Katie Kaewpalug

 

Katie Kaewpalug

 

Postures of Worship is a photography project created at Forest Home, a place known for its peaceful landscapes, towering pines, and sacred spaces of reflection. Drawing from the imagery in Nehemiah 8:6, this collection captures the physical expressions of reverence and surrender that naturally arise in moments of worship.

One of the most significant stories connected to Forest Home marks a turning point in the life of evangelist Billy Graham in August 1949. At the time, Graham was a young minister wrestling deeply with doubts about the authority and reliability of Scripture. One evening at Forest Home, surrounded by towering pines and the stillness of the San Bernardino Mountains, Graham walked alone into the woods. He brought his Bible with him and placed it on a tree stump. In that quiet clearing, the stump became an altar. There was no audience, no pulpit, no spotlight, just a man and God.

He prayed honestly, admitting his confusion. There were passages he did not understand, contradictions he could not reconcile, and modern questions he could not intellectually resolve. Yet he made a defining choice. Kneeling beside the stump, he surrendered his doubts and declared that he would accept the Bible as God’s inspired Word by faith. He chose to let faith extend beyond his unanswered questions.

The change was immediate and visible. The very next day at Forest Home, he preached with new authority. Approximately 400 people responded with commitments to Christ. Just weeks later, Graham launched what was scheduled to be a three-week evangelistic campaign in Los Angeles. Instead, the meetings extended to eight weeks as crowds filled the tent known as the “Canvas Cathedral.” That 1949 Los Angeles Crusade propelled him into national and eventually global ministry, shaping decades of evangelism worldwide.

All of it traces back to a quiet moment in the woods at Forest Home: a man on his knees beside a tree stump, choosing surrender over certainty. That posture of worship did not only transform his preaching; it altered the course of his ministry and impacted countless lives.
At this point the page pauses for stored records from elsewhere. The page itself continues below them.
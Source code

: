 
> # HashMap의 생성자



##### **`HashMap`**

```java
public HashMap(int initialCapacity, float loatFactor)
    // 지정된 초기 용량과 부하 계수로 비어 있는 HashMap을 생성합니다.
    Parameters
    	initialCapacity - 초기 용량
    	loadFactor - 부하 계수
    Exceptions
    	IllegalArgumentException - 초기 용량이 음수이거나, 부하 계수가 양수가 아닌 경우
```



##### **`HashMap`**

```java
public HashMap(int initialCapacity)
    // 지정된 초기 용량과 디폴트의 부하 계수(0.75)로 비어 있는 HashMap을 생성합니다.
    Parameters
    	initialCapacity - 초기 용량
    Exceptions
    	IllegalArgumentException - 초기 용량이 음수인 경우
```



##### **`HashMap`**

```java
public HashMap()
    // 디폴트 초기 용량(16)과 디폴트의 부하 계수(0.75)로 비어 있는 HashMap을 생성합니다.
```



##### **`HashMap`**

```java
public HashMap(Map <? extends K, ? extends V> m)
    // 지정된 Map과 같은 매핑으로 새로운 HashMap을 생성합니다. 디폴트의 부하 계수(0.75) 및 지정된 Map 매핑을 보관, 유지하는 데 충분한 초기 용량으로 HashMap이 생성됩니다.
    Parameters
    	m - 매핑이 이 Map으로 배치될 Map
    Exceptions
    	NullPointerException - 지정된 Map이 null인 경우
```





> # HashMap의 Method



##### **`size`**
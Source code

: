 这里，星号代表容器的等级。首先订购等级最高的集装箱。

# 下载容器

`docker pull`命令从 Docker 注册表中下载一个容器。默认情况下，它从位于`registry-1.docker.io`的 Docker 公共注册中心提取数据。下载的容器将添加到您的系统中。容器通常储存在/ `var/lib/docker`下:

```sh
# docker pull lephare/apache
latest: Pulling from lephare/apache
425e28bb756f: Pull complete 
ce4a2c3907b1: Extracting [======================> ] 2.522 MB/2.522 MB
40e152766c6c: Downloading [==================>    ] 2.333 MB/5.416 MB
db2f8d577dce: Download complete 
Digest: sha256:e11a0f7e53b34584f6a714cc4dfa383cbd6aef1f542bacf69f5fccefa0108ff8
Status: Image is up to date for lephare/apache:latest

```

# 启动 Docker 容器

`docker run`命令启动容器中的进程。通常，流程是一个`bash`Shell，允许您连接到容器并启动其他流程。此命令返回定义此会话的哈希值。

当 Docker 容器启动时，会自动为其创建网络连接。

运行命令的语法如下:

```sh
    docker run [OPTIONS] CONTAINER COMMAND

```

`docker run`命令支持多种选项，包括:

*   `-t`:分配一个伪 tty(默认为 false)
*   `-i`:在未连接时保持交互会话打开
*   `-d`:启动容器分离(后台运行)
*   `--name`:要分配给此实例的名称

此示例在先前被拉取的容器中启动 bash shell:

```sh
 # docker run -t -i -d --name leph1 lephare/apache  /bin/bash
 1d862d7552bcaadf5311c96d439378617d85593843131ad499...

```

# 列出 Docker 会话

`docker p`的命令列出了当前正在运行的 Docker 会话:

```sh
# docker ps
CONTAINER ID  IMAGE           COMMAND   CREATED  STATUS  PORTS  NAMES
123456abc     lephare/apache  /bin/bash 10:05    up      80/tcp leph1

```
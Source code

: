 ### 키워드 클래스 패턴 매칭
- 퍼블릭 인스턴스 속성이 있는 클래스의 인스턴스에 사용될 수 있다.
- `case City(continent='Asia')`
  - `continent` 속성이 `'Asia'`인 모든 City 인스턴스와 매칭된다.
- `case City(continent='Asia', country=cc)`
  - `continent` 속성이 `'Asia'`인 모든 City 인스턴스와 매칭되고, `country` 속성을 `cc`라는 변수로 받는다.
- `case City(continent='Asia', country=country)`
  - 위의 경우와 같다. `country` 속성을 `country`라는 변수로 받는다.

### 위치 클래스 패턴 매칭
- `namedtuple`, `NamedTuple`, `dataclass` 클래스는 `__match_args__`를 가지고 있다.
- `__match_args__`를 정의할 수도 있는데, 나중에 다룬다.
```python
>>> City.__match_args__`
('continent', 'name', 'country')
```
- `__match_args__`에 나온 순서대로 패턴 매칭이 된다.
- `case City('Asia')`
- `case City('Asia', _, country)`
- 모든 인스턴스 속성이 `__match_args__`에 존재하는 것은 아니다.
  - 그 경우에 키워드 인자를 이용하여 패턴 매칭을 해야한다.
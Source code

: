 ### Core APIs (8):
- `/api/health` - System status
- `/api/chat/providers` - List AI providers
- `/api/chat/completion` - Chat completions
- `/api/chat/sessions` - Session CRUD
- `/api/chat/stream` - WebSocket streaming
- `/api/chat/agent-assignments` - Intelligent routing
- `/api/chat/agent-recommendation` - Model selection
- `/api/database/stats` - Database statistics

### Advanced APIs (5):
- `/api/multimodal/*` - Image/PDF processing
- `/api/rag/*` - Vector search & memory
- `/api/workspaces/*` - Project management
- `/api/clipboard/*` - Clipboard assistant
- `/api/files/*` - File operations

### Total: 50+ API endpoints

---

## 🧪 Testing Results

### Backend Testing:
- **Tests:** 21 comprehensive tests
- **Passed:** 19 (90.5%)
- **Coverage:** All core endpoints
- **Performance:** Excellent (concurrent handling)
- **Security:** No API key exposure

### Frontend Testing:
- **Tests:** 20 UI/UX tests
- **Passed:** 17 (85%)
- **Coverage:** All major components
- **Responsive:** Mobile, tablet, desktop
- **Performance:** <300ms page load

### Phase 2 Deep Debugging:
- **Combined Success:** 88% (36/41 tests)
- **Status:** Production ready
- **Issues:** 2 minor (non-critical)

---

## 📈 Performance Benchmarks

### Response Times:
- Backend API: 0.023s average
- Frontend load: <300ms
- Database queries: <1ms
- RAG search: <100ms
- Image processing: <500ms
Worship is not merely music or emotion; it is surrender. It is placing doubts, questions, and ambitions before God and choosing trust. At Forest Home, the landscape becomes more than scenery. It becomes sacred ground where faith is wrestled with, surrendered, and renewed. Postures of Worship invites viewers to reflect on their own moments at the “stump,” the places where faith becomes personal, embodied, and transformative.